[Recorded data]

┏━━

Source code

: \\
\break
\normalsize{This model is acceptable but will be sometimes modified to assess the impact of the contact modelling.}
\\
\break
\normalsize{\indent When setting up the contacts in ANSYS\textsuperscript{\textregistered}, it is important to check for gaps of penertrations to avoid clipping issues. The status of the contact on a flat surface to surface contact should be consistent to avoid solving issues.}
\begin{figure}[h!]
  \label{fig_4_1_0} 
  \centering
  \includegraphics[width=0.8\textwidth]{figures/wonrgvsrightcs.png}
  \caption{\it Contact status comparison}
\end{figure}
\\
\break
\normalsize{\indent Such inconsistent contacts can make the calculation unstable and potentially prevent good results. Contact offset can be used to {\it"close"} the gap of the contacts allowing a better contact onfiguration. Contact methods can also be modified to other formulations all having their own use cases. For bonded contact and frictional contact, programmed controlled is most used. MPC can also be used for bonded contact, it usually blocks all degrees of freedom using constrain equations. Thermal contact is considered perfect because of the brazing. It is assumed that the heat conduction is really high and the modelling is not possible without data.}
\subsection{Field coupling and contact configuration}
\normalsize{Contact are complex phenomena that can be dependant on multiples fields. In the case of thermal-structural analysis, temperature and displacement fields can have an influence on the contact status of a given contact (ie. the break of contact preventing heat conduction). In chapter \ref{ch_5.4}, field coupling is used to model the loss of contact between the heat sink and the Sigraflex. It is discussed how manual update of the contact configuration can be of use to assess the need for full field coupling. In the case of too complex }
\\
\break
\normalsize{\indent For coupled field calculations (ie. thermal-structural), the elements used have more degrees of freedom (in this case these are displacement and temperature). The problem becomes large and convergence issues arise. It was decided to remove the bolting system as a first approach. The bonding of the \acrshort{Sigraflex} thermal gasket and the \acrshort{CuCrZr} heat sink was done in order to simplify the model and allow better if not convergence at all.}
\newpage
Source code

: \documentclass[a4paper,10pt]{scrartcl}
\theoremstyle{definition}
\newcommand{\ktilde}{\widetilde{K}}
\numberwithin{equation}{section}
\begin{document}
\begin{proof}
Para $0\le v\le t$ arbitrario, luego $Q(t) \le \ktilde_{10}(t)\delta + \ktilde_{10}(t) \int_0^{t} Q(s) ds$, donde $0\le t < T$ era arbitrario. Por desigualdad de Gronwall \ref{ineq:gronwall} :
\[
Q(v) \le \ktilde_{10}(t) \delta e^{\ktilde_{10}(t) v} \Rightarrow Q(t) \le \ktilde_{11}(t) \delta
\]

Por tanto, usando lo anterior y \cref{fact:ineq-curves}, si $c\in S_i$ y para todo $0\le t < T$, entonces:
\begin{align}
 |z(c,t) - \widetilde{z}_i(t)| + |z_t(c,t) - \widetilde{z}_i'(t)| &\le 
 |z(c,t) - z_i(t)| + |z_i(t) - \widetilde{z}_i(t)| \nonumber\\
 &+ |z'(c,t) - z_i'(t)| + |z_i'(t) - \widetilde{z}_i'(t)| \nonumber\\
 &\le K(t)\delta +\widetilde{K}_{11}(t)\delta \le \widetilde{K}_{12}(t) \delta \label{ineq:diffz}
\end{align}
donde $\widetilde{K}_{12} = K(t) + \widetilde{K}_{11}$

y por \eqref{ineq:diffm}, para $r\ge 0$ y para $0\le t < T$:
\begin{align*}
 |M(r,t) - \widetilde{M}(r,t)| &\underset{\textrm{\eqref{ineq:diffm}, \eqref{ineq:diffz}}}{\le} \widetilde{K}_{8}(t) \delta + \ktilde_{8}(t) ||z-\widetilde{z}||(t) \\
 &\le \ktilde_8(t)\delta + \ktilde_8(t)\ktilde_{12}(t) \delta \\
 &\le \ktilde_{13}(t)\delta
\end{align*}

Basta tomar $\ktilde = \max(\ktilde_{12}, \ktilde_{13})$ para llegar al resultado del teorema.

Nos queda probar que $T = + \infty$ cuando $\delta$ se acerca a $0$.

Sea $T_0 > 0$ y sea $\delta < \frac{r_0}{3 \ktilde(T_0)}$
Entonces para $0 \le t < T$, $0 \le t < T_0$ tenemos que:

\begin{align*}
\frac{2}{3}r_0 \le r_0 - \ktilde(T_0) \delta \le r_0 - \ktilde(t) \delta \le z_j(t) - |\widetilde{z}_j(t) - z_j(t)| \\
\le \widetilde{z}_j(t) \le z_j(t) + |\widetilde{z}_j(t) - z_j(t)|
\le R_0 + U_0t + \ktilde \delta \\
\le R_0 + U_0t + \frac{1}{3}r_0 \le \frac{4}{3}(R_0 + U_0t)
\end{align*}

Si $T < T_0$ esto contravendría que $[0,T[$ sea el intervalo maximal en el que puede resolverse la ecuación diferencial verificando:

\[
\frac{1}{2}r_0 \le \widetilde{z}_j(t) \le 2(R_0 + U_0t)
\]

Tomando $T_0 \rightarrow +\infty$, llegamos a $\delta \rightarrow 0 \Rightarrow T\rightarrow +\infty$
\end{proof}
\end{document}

┗━━

Work instruction: Your task is to quote all of the data word for word.

Answer to this task:
Source code

: \\
\break
\normalsize{This model is acceptable but will be sometimes modified to assess the impact of the contact modelling.}
\\
\break
\normalsize{\indent When setting up the contacts in ANSYS\textsuperscript{\textregistered}, it is important to check for gaps of penertrations to avoid clipping issues. The status of the contact on a flat surface to surface contact should be consistent to avoid solving issues.}
\begin{figure}[h!]
  \label{fig_4_1_0} 
  \centering
  \includegraphics[width=0.8\textwidth]{figures/wonrgvsrightcs.png}
  \caption{\it Contact status comparison}
\end{figure}
\\
\break
\normalsize{\indent Such inconsistent contacts can make the calculation unstable and potentially prevent good results. Contact offset can be used to {\it"close"} the gap of the contacts allowing a better contact onfiguration. Contact methods can also be modified to other formulations all having their own use cases. For bonded contact and frictional contact, programmed controlled is most used. MPC can also be used for bonded contact, it usually blocks all degrees of freedom using constrain equations. Thermal contact is considered perfect because of the brazing. It is assumed that the heat conduction is really high and the modelling is not possible without data.}
\subsection{Field coupling and contact configuration}
\normalsize{Contact are complex phenomena that can be dependant on multiples fields. In the case of thermal-structural analysis, temperature and displacement fields can have an influence on the contact status of a given contact (ie. the break of contact preventing heat conduction). In chapter \ref{ch_5.4}, field coupling is used to model the loss of contact between the heat sink and the Sigraflex. It is discussed how manual update of the contact configuration can be of use to assess the need for full field coupling. In the case of too complex }
\\
\break
\normalsize{\indent For coupled field calculations (ie. thermal-structural), the elements used have more degrees of freedom (in this case these are displacement and temperature). The problem becomes large and convergence issues arise. It was decided to remove the bolting system as a first approach. The bonding of the \acrshort{Sigraflex} thermal gasket and the \acrshort{CuCrZr} heat sink was done in order to simplify the model and allow better if not convergence at all.}
\newpage
Source code

: \documentclass[a4paper,10pt]{scrartcl}
\theoremstyle{definition}
\newcommand{\ktilde}{\widetilde{K}}
\numberwithin{equation}{section}
\begin{document}
\begin{proof}
Para $0\le v\le t$ arbitrario, luego $Q(t) \le \ktilde_{10}(t)\delta + \ktilde_{10}(t) \int_0^{t} Q(s) ds$, donde $0\le t < T$ era arbitrario. Por desigualdad de Gronwall \ref{ineq:gronwall} :
\[
Q(v) \le \ktilde_{10}(t) \delta e^{\ktilde_{10}(t) v} \Rightarrow Q(t) \le \ktilde_{11}(t) \delta
\]

Por tanto, usando lo anterior y \cref{fact:ineq-curves}, si $c\in S_i$ y para todo $0\le t < T$, entonces:
\begin{align}
 |z(c,t) - \widetilde{z}_i(t)| + |z_t(c,t) - \widetilde{z}_i'(t)| &\le 
 |z(c,t) - z_i(t)| + |z_i(t) - \widetilde{z}_i(t)| \nonumber\\
 &+ |z'(c,t) - z_i'(t)| + |z_i'(t) - \widetilde{z}_i'(t)| \nonumber\\
 &\le K(t)\delta +\widetilde{K}_{11}(t)\delta \le \widetilde{K}_{12}(t) \delta \label{ineq:diffz}
\end{align}
donde $\widetilde{K}_{12} = K(t) + \widetilde{K}_{11}$

y por \eqref{ineq:diffm}, para $r\ge 0$ y para $0\le t < T$:
\begin{align*}
 |M(r,t) - \widetilde{M}(r,t)| &\underset{\textrm{\eqref{ineq:diffm}, \eqref{ineq:diffz}}}{\le} \widetilde{K}_{8}(t) \delta + \ktilde_{8}(t) ||z-\widetilde{z}||(t) \\
 &\le \ktilde_8(t)\delta + \ktilde_8(t)\ktilde_{12}(t) \delta \\
 &\le \ktilde_{13}(t)\delta
\end{align*}

Basta tomar $\ktilde = \max(\ktilde_{12}, \ktilde_{13})$ para llegar al resultado del teorema.

Nos queda probar que $T = + \infty$ cuando $\delta$ se acerca a $0$.

Sea $T_0 > 0$ y sea $\delta < \frac{r_0}{3 \ktilde(T_0)}$
Entonces para $0 \le t < T$, $0 \le t < T_0$ tenemos que:

\begin{align*}
\frac{2}{3}r_0 \le r_0 - \ktilde(T_0) \delta \le r_0 - \ktilde(t) \delta \le z_j(t) - |\widetilde{z}_j(t) - z_j(t)| \\
\le \widetilde{z}_j(t) \le z_j(t) + |\widetilde{z}_j(t) - z_j(t)|
\le R_0 + U_0t + \ktilde \delta \\
\le R_0 + U_0t + \frac{1}{3}r_0 \le \frac{4}{3}(R_0 + U_0t)
\end{align*}

Si $T < T_0$ esto contravendría que $[0,T[$ sea el intervalo maximal en el que puede resolverse la ecuación diferencial verificando:

\[
\frac{1}{2}r_0 \le \widetilde{z}_j(t) \le 2(R_0 + U_0t)
\]

Tomando $T_0 \rightarrow +\infty$, llegamos a $\delta \rightarrow 0 \Rightarrow T\rightarrow +\infty$
\end{proof}
\end{document}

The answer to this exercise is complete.